How to write a kernel to evaluate a function on an arbitrary dimensional grid?

Hi, I’m trying to write a kernel (using KernelAbstractions.jl) to evaluate a function f over an arbitrary dimensional Cartesian grid, which is represented by vectors rs.... To give a concrete example, for a 2D grid I can write the following:

using KernelAbstractions

@kernel function map_grid_kernel!(dest, f, x, y)
    J = @index(Global, NTuple)
    dest[J...] = f(x[J[1]], y[J[2]])
end

function map_grid!(dest, f, x, y)
    backend = get_backend(dest)
    f! = map_grid_kernel!(backend)
    f!(dest, f, x, y; ndrange=size(dest))
end

Then the following works just fine:

x = LinRange(-3, 3, 128)
y = copy(x)
dest = Array{Float64}(undef, length(x), length(y))

f(x...) = exp(-sum(abs2, x))

map_grid!(dest, f, x, y)

I’m having problems generalizing this to accept grids of arbitrary dimension.
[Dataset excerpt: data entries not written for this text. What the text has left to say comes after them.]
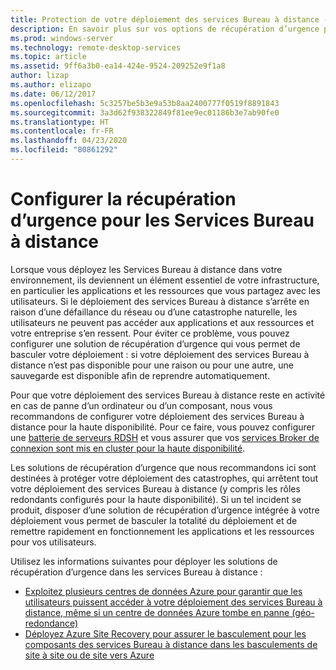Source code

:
 ```yaml
---
title: Protection de votre déploiement des services Bureau à distance - Récupération d’urgence
description: En savoir plus sur vos options de récupération d’urgence pour les Services Bureau à distance
ms.prod: windows-server
ms.technology: remote-desktop-services
ms.topic: article
ms.assetid: 9ff6a3b0-ea14-424e-9524-209252e9f1a8
author: lizap
ms.author: elizapo
ms.date: 06/12/2017
ms.openlocfilehash: 5c3257be5b3e9a53b8aa2400777f0519f8891843
ms.sourcegitcommit: 3a3d62f938322849f81ee9ec01186b3e7ab90fe0
ms.translationtype: HT
ms.contentlocale: fr-FR
ms.lasthandoff: 04/23/2020
ms.locfileid: "80861292"
---
```

# <a name="configure-disaster-recovery-for-remote-desktop-services"></a>Configurer la récupération d’urgence pour les Services Bureau à distance

Lorsque vous déployez les Services Bureau à distance dans votre environnement, ils deviennent un élément essentiel de votre infrastructure, en particulier les applications et les ressources que vous partagez avec les utilisateurs. Si le déploiement des services Bureau à distance s’arrête en raison d’une défaillance du réseau ou d’une catastrophe naturelle, les utilisateurs ne peuvent pas accéder aux applications et aux ressources et votre entreprise s’en ressent. Pour éviter ce problème, vous pouvez configurer une solution de récupération d’urgence qui vous permet de basculer votre déploiement : si votre déploiement des services Bureau à distance n’est pas disponible pour une raison ou pour une autre, une sauvegarde est disponible afin de reprendre automatiquement.

Pour que votre déploiement des services Bureau à distance reste en activité en cas de panne d’un ordinateur ou d’un composant, nous vous recommandons de configurer votre déploiement des services Bureau à distance pour la haute disponibilité. Pour ce faire, vous pouvez configurer une [batterie de serveurs RDSH](rds-scale-rdsh-farm.md) et vous assurer que vos [services Broker de connexion sont mis en cluster pour la haute disponibilité](rds-connection-broker-cluster.md). 

Les solutions de récupération d’urgence que nous recommandons ici sont destinées à protéger votre déploiement des catastrophes, qui arrêtent tout votre déploiement des services Bureau à distance (y compris les rôles redondants configurés pour la haute disponibilité). Si un tel incident se produit, disposer d’une solution de récupération d’urgence intégrée à votre déploiement vous permet de basculer la totalité du déploiement et de remettre rapidement en fonctionnement les applications et les ressources pour vos utilisateurs.

Utilisez les informations suivantes pour déployer les solutions de récupération d’urgence dans les services Bureau à distance :

- [Exploitez plusieurs centres de données Azure pour garantir que les utilisateurs puissent accéder à votre déploiement des services Bureau à distance, même si un centre de données Azure tombe en panne (géo-redondance)](rds-multi-datacenter-deployment.md)
- [Déployez Azure Site Recovery pour assurer le basculement pour les composants des services Bureau à distance dans les basculements de site à site ou de site vers Azure](rds-disaster-recovery-with-azure.md)


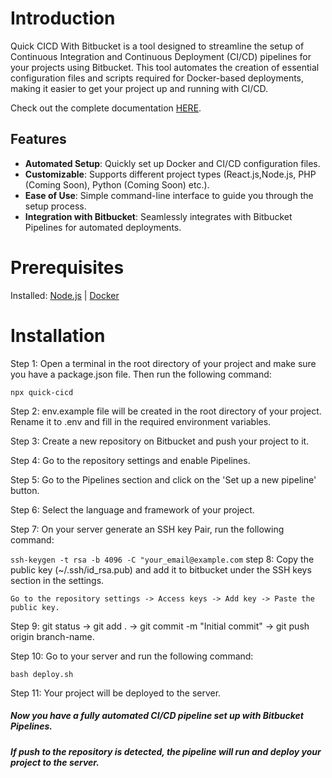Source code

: # Introduction

Quick CICD With Bitbucket is a tool designed to streamline the setup of Continuous Integration and Continuous Deployment (CI/CD) pipelines for your projects using Bitbucket. This tool automates the creation of essential configuration files and scripts required for Docker-based deployments, making it easier to get your project up and running with CI/CD.

Check out the complete documentation [HERE](https://www.npmjs.com/package/quick-cicd).<br/>

## Features

- **Automated Setup**: Quickly set up Docker and CI/CD configuration files.
- **Customizable**: Supports different project types (React.js,Node.js, PHP (Coming Soon), Python (Coming Soon) etc.).
- **Ease of Use**: Simple command-line interface to guide you through the setup process.
- **Integration with Bitbucket**: Seamlessly integrates with Bitbucket Pipelines for automated deployments.

# Prerequisites

Installed: [Node.js](https://nodejs.org/en/download/package-manager) | [Docker](https://www.docker.com/products/docker-desktop/)

# Installation

Step 1: Open a terminal in the root directory of your project and make sure you have a package.json file. Then run the following command:

```
npx quick-cicd
```

Step 2: env.example file will be created in the root directory of your project. Rename it to .env and fill in the required environment variables.

Step 3: Create a new repository on Bitbucket and push your project to it.

Step 4: Go to the repository settings and enable Pipelines.

Step 5: Go to the Pipelines section and click on the 'Set up a new pipeline' button.

Step 6: Select the language and framework of your project.

Step 7: On your server generate an SSH key Pair, run the following command:

`ssh-keygen -t rsa -b 4096 -C "your_email@example.com`
step 8: Copy the public key (~/.ssh/id_rsa.pub) and add it to bitbucket under the SSH keys section in the settings.

```
Go to the repository settings -> Access keys -> Add key -> Paste the public key.
```

Step 9: git status -> git add . -> git commit -m "Initial commit" -> git push origin branch-name.

Step 10: Go to your server and run the following command:

`bash deploy.sh`

Step 11: Your project will be deployed to the server.

##### Now you have a fully automated CI/CD pipeline set up with Bitbucket Pipelines.

##### If push to the repository is detected, the pipeline will run and deploy your project to the server.
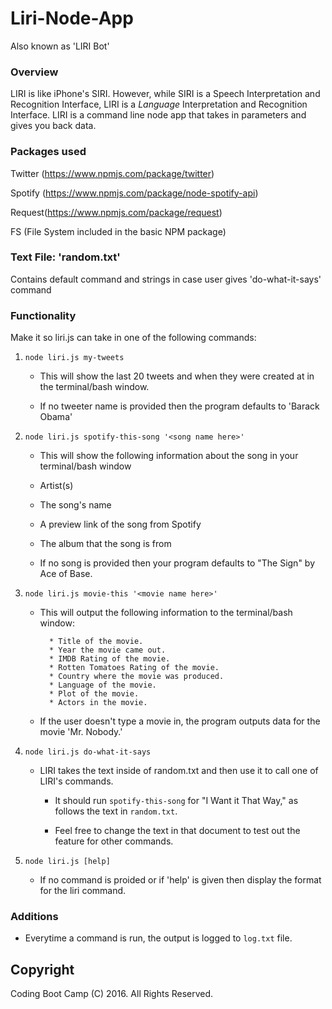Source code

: # Liri-Node-App

Also known as 'LIRI Bot'

### Overview

LIRI is like iPhone's SIRI. However, while SIRI is a Speech Interpretation and Recognition Interface, LIRI is a _Language_ Interpretation and Recognition Interface. LIRI is a command line node app that takes in parameters and gives you back data.

### Packages used
Twitter (https://www.npmjs.com/package/twitter)
   
Spotify (https://www.npmjs.com/package/node-spotify-api)
   
Request(https://www.npmjs.com/package/request)

FS (File System included in the basic NPM package)

### Text File: 'random.txt'
Contains default command and strings in case user gives 'do-what-it-says' command

### Functionality

Make it so liri.js can take in one of the following commands:

1. `node liri.js my-tweets`

   * This will show the last 20 tweets and when they were created at in the terminal/bash window.

   * If no tweeter name is provided then the program defaults to 'Barack Obama'

2. `node liri.js spotify-this-song '<song name here>'`

	 * This will show the following information about the song in your terminal/bash window
     
     * Artist(s)
     
     * The song's name
     
     * A preview link of the song from Spotify
     
     * The album that the song is from

     * If no song is provided then your program defaults to "The Sign" by Ace of Base.

3. `node liri.js movie-this '<movie name here>'`

   * This will output the following information to the terminal/bash window:

     ```
       * Title of the movie.
       * Year the movie came out.
       * IMDB Rating of the movie.
       * Rotten Tomatoes Rating of the movie.
       * Country where the movie was produced.
       * Language of the movie.
       * Plot of the movie.
       * Actors in the movie.
     ```

   * If the user doesn't type a movie in, the program outputs data for the movie 'Mr. Nobody.'

4. `node liri.js do-what-it-says`
   
   * LIRI takes the text inside of random.txt and then use it to call one of LIRI's commands.
     
     * It should run `spotify-this-song` for "I Want it That Way," as follows the text in `random.txt`.
     
     * Feel free to change the text in that document to test out the feature for other commands.

5. `node liri.js [help]`

	* If no command is proided or if 'help' is given then display the format for the liri command.

### Additions

* Everytime a command is run, the output is logged to `log.txt` file.

## Copyright

Coding Boot Camp (C) 2016. All Rights Reserved.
Although I’m able to write

@kernel function map_grid_arbitrary!(dest, f, rs...)
    J = @index(Global, NTuple)
    dest[J...] = f(ntuple(n -> rs[n][J[n]], ndims(dest))...)
end

function map_grid_arbitrary!(dest, f, rs...)
    backend = get_backend(dest)
    f! = map_grid_arbitrary!(backend)
    f!(dest, f, rs...; ndrange=size(dest))
end

this version allocates more then the previous one when called with the same arguments, and is also much slower. I couldn’t find a solution that matches the speed of the explicit 2D case. Does anyone has an idea of what can be done here? Thanks in advance!